Querelen bei UNICEF in Frankfurt zu spüren

Frankfurt (lhe). Die Querelen bei UNICEF Deutschland haben auch im Raum Frankfurt die Unterstützung für das Kinderhilfswerk gebremst. Seine Mitarbeiter hätten bereits Ende 2007 beim Verkauf der Weihnachtskarten an den Hauptständen Umsatzeinbrüche von mehr als 20 Prozent hinnehmen müssen, sagte der Leiter der Frankfurter Arbeitsgruppe, Hubert Leitsch, am Dienstag der dpa.

Er befürchtet Auswirkungen auf die Spendenbereitschaft der Deutschen für große Organisationen generell. "Die Leidtragenden sind letztlich die Kinder in den Entwicklungsländern."

Die Frankfurter Gruppe - eine von gut 100 in Deutschland - habe sich im Weihnachtsgeschäft "einiges anhören müssen", sagte Leitsch. Viele seien den Mitarbeitern an den Ständen mit Missachtung, Zurückhaltung oder Skepsis begegnet. An der Basis seien auch nach dem Rücktritt von Heide Simonis als Bundesvorsitzende "Überraschung, Enttäuschung, Trauer und Wut" zu spüren. Die Mitarbeiter seien enttäuscht, dass bei einer Organisation wie UNICEF überhaupt Verschwendungsvorwürfe ein Thema sein könnten, und dass damit nicht klar umgegangen worden sei.

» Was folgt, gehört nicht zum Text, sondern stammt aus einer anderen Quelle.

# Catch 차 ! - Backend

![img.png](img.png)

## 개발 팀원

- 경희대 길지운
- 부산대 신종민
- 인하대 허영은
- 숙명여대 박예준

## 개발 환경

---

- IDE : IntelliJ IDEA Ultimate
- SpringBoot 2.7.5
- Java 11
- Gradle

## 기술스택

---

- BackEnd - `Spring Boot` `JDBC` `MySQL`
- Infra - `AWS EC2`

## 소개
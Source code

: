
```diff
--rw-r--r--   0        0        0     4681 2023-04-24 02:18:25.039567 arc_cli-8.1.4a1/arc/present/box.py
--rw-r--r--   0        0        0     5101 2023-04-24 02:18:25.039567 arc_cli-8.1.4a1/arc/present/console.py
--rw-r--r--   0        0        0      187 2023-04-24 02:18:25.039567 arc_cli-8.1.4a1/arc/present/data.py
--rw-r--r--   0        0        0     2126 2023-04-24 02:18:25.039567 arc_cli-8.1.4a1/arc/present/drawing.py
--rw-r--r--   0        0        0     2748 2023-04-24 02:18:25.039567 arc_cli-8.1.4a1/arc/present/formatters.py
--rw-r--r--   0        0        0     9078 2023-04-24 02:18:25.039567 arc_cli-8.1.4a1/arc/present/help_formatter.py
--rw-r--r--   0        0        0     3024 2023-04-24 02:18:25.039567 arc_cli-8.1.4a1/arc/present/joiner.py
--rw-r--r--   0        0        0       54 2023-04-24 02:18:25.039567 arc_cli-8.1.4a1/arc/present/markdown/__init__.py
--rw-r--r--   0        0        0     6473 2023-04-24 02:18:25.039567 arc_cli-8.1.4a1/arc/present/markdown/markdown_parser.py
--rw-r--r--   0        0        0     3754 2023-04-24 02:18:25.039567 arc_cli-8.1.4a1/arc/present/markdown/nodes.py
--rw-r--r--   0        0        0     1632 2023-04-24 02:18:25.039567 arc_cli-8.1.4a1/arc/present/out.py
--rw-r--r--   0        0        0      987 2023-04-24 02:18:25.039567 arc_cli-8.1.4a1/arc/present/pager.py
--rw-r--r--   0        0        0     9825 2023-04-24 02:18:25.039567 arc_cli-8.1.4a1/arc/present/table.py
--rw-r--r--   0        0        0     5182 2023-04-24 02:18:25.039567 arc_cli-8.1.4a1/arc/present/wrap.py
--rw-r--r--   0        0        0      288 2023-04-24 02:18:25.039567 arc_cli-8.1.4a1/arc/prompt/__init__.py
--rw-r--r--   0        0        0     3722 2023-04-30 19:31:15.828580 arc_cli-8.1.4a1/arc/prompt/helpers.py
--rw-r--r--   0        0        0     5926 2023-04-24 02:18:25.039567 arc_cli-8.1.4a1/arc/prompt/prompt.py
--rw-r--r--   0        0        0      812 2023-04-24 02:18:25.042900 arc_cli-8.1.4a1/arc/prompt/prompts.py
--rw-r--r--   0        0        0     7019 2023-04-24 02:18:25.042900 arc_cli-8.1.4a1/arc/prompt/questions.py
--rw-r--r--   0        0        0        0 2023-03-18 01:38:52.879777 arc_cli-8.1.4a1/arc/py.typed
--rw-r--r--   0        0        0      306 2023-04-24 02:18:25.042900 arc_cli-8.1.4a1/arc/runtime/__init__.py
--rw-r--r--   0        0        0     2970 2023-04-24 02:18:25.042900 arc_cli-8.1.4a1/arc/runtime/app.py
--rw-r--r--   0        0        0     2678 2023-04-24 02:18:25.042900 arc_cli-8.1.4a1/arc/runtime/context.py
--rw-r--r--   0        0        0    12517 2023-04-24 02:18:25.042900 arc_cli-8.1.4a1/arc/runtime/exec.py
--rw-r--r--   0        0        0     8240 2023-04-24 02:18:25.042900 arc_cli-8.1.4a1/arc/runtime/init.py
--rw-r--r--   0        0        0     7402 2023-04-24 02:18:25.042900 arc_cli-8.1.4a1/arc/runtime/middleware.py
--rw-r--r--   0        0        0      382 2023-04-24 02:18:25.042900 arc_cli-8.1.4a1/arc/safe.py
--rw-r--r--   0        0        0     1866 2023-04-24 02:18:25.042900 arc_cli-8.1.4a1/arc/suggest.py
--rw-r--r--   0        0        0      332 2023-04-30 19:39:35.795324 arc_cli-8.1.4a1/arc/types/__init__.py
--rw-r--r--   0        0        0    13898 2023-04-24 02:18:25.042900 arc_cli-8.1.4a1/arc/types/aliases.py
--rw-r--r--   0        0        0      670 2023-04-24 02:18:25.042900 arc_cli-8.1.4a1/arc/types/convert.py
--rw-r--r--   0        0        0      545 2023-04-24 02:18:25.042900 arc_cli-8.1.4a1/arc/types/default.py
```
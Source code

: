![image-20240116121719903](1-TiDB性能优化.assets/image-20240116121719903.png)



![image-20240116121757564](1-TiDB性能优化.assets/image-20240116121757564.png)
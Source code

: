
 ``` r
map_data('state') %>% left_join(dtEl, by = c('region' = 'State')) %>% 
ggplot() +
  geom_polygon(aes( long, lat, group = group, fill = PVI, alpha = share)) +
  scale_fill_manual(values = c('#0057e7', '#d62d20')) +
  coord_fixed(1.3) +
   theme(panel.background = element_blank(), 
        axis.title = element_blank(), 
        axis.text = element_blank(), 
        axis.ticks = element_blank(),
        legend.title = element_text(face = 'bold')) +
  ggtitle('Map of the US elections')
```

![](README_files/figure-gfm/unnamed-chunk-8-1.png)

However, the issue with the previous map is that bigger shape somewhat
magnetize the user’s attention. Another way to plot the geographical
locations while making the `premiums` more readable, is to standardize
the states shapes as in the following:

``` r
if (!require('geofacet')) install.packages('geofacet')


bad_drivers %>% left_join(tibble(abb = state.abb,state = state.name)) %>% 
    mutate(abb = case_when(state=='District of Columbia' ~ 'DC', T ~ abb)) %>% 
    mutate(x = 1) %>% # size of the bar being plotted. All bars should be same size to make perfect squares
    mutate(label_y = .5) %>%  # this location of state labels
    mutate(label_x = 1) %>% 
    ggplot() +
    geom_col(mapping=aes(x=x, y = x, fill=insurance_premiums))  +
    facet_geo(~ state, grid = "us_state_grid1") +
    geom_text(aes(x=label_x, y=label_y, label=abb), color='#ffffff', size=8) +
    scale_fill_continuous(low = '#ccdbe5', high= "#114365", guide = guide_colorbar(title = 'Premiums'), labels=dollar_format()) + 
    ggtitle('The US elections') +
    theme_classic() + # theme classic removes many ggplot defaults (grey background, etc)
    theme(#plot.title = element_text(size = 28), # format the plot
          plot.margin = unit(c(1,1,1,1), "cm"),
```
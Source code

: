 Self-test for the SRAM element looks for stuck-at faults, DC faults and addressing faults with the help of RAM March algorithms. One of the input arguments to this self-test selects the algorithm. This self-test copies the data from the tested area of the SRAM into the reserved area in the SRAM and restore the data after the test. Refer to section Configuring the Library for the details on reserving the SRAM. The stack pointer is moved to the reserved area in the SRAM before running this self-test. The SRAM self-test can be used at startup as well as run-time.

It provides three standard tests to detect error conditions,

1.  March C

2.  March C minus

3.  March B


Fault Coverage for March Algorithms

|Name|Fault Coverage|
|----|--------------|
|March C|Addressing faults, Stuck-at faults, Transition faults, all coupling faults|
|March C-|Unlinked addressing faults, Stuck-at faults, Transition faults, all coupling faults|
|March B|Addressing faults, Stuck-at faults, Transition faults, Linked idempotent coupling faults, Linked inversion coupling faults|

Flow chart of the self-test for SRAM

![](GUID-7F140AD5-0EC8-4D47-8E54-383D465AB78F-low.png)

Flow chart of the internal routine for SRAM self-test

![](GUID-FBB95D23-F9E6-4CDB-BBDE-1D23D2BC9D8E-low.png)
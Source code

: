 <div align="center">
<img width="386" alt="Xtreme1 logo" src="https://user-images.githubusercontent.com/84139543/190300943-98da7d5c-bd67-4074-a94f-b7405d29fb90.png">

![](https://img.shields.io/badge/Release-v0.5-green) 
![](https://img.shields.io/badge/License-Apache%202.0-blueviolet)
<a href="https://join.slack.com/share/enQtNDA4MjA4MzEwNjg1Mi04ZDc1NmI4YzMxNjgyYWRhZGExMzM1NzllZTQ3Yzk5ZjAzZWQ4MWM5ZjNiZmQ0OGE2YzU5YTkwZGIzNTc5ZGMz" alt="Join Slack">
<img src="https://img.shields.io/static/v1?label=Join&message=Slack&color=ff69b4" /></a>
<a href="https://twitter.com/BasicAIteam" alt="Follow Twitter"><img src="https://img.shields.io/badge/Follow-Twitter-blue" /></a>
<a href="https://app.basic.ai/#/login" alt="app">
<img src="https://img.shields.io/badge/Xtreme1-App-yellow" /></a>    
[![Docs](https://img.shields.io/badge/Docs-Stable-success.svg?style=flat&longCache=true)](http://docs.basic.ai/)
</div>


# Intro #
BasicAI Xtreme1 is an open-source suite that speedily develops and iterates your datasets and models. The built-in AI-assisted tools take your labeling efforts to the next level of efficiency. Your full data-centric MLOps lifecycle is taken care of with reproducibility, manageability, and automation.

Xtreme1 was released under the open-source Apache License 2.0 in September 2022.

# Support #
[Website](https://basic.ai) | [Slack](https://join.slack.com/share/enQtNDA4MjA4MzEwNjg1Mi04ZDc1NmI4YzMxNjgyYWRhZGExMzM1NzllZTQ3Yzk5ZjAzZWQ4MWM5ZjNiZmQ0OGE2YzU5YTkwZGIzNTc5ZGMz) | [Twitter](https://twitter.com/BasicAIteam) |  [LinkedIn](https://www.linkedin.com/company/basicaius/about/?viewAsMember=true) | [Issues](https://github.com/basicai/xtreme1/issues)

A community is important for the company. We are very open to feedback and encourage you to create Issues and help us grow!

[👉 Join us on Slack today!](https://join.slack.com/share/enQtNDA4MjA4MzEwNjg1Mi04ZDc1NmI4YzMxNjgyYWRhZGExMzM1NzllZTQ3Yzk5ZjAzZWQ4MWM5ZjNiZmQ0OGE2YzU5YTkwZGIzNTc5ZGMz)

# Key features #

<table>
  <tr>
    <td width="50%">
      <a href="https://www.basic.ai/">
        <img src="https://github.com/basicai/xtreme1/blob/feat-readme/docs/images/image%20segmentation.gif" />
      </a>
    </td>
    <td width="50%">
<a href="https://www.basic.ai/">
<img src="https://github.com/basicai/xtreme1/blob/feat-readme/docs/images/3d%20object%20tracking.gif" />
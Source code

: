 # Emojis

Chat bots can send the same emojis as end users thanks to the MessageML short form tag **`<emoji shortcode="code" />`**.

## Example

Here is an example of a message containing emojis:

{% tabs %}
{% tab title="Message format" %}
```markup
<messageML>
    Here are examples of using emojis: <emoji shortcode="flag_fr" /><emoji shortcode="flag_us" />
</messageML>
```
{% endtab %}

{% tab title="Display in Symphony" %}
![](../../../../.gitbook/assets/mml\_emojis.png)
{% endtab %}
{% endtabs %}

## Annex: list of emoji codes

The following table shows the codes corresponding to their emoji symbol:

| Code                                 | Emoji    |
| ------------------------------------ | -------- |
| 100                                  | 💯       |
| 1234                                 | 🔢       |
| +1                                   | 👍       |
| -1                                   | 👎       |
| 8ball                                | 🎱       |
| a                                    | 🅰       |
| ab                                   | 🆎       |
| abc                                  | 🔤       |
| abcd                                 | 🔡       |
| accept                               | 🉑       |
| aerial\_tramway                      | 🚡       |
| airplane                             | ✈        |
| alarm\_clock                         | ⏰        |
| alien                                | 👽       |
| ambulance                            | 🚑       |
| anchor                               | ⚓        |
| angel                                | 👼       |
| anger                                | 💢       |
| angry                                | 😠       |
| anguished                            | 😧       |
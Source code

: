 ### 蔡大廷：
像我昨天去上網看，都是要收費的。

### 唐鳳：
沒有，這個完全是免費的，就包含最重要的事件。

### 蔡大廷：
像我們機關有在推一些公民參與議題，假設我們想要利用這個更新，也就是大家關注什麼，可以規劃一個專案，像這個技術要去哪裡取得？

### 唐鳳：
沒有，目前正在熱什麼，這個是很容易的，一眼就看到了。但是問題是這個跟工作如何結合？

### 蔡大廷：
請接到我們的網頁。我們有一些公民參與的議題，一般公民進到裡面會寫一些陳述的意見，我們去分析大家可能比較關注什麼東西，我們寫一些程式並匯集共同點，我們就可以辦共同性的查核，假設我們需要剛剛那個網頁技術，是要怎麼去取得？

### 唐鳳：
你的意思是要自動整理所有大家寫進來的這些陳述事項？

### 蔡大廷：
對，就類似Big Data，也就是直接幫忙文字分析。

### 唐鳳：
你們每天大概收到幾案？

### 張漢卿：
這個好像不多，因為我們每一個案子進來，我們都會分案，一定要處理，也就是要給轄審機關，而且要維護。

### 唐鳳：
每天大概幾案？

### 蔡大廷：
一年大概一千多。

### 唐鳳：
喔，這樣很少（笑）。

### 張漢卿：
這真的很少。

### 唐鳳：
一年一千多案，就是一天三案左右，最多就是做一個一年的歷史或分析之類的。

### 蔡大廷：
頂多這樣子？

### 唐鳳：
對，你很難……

"Aus der Basis werden strukturelle und personelle Änderungen gewünscht", sagte Leitsch. "Strukturelle wird es, das vermute ich, bei dem Druck sicherlich auf jeden Fall geben. In wieweit es personelle Veränderungen geben wird, vermag ich jetzt nicht zu sagen." Die Basis sei jedenfalls verärgert über das "bescheidene Krisenmanagement".

UNICEF-Sprecher Rudi Tarneden hatte am Dienstag in Köln gesagt, die monatelangen Negativ-Schlagzeilen hätten der Organisation schweren Schaden zugefügt. Das Kinderhilfswerk habe 5000 Dauerspender verloren. Im Dezember seien die Einnahmen um 3,5 Millionen Euro hinter den Erwartungen zurückgeblieben. Wie viele Dauerspender aus dem Raum Frankfurt darunter sind, konnte Leitsch nicht sagen. "Die meisten spenden direkt auf das zentrale Konto in Köln."